[What to do] Every record must appear in the response exactly as given.

[Extracted data]
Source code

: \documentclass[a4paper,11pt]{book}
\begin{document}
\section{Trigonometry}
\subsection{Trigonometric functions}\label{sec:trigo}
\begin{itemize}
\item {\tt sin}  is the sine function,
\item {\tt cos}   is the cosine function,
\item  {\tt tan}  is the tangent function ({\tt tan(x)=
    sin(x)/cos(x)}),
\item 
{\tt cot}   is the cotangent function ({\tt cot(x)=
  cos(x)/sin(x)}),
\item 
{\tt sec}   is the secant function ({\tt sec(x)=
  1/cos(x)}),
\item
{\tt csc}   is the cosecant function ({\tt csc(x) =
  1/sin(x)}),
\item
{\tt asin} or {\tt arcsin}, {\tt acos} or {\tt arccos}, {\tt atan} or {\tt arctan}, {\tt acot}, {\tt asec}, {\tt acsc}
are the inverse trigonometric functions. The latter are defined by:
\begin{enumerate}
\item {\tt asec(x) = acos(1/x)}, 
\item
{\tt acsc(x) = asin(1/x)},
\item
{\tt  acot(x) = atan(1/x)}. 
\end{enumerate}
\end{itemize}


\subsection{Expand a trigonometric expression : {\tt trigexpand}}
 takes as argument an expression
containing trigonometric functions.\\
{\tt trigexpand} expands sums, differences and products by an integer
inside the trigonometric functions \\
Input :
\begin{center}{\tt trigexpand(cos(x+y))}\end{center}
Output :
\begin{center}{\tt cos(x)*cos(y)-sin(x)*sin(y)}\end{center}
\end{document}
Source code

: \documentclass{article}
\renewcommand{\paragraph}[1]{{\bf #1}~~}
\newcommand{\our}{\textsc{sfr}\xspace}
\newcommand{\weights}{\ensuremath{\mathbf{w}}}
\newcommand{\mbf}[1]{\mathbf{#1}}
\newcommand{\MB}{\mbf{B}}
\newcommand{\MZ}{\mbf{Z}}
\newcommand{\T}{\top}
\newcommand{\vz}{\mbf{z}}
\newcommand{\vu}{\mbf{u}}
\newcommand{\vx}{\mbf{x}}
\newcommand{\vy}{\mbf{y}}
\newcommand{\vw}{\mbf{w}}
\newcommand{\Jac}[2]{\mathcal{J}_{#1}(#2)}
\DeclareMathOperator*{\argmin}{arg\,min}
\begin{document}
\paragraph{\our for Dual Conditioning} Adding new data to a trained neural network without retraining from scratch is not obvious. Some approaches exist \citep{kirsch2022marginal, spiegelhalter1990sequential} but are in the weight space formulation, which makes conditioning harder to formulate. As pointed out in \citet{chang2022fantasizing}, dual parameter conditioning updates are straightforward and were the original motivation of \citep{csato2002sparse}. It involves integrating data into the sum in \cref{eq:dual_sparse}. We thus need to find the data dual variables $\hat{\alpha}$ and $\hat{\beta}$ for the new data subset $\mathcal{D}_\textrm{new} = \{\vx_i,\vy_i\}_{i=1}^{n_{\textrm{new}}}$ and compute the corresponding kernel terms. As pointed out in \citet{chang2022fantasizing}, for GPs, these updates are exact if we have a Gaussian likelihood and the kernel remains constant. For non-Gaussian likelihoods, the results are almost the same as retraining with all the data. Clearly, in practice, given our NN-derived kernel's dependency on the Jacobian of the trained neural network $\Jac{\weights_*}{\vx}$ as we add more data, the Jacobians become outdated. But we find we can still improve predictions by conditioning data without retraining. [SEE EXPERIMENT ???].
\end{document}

[Response to the exercise]
Source code

: \documentclass[a4paper,11pt]{book}
\begin{document}
\section{Trigonometry}
\subsection{Trigonometric functions}\label{sec:trigo}
\begin{itemize}
\item {\tt sin}  is the sine function,
\item {\tt cos}   is the cosine function,
\item  {\tt tan}  is the tangent function ({\tt tan(x)=
    sin(x)/cos(x)}),
\item 
{\tt cot}   is the cotangent function ({\tt cot(x)=
  cos(x)/sin(x)}),
\item 
{\tt sec}   is the secant function ({\tt sec(x)=
  1/cos(x)}),
\item
{\tt csc}   is the cosecant function ({\tt csc(x) =
  1/sin(x)}),
\item
{\tt asin} or {\tt arcsin}, {\tt acos} or {\tt arccos}, {\tt atan} or {\tt arctan}, {\tt acot}, {\tt asec}, {\tt acsc}
are the inverse trigonometric functions. The latter are defined by:
\begin{enumerate}
\item {\tt asec(x) = acos(1/x)}, 
\item
{\tt acsc(x) = asin(1/x)},
\item
{\tt  acot(x) = atan(1/x)}. 
\end{enumerate}
\end{itemize}


\subsection{Expand a trigonometric expression : {\tt trigexpand}}
 takes as argument an expression
containing trigonometric functions.\\
{\tt trigexpand} expands sums, differences and products by an integer
inside the trigonometric functions \\
Input :
\begin{center}{\tt trigexpand(cos(x+y))}\end{center}
Output :
\begin{center}{\tt cos(x)*cos(y)-sin(x)*sin(y)}\end{center}
\end{document}
Source code

: \documentclass{article}
\renewcommand{\paragraph}[1]{{\bf #1}~~}
\newcommand{\our}{\textsc{sfr}\xspace}
\newcommand{\weights}{\ensuremath{\mathbf{w}}}
\newcommand{\mbf}[1]{\mathbf{#1}}
\newcommand{\MB}{\mbf{B}}
\newcommand{\MZ}{\mbf{Z}}
\newcommand{\T}{\top}
\newcommand{\vz}{\mbf{z}}
\newcommand{\vu}{\mbf{u}}
\newcommand{\vx}{\mbf{x}}
\newcommand{\vy}{\mbf{y}}
\newcommand{\vw}{\mbf{w}}
\newcommand{\Jac}[2]{\mathcal{J}_{#1}(#2)}
\DeclareMathOperator*{\argmin}{arg\,min}
\begin{document}
\paragraph{\our for Dual Conditioning} Adding new data to a trained neural network without retraining from scratch is not obvious. Some approaches exist \citep{kirsch2022marginal, spiegelhalter1990sequential} but are in the weight space formulation, which makes conditioning harder to formulate. As pointed out in \citet{chang2022fantasizing}, dual parameter conditioning updates are straightforward and were the original motivation of \citep{csato2002sparse}. It involves integrating data into the sum in \cref{eq:dual_sparse}. We thus need to find the data dual variables $\hat{\alpha}$ and $\hat{\beta}$ for the new data subset $\mathcal{D}_\textrm{new} = \{\vx_i,\vy_i\}_{i=1}^{n_{\textrm{new}}}$ and compute the corresponding kernel terms. As pointed out in \citet{chang2022fantasizing}, for GPs, these updates are exact if we have a Gaussian likelihood and the kernel remains constant. For non-Gaussian likelihoods, the results are almost the same as retraining with all the data. Clearly, in practice, given our NN-derived kernel's dependency on the Jacobian of the trained neural network $\Jac{\weights_*}{\vx}$ as we add more data, the Jacobians become outdated. But we find we can still improve predictions by conditioning data without retraining. [SEE EXPERIMENT ???].
\end{document}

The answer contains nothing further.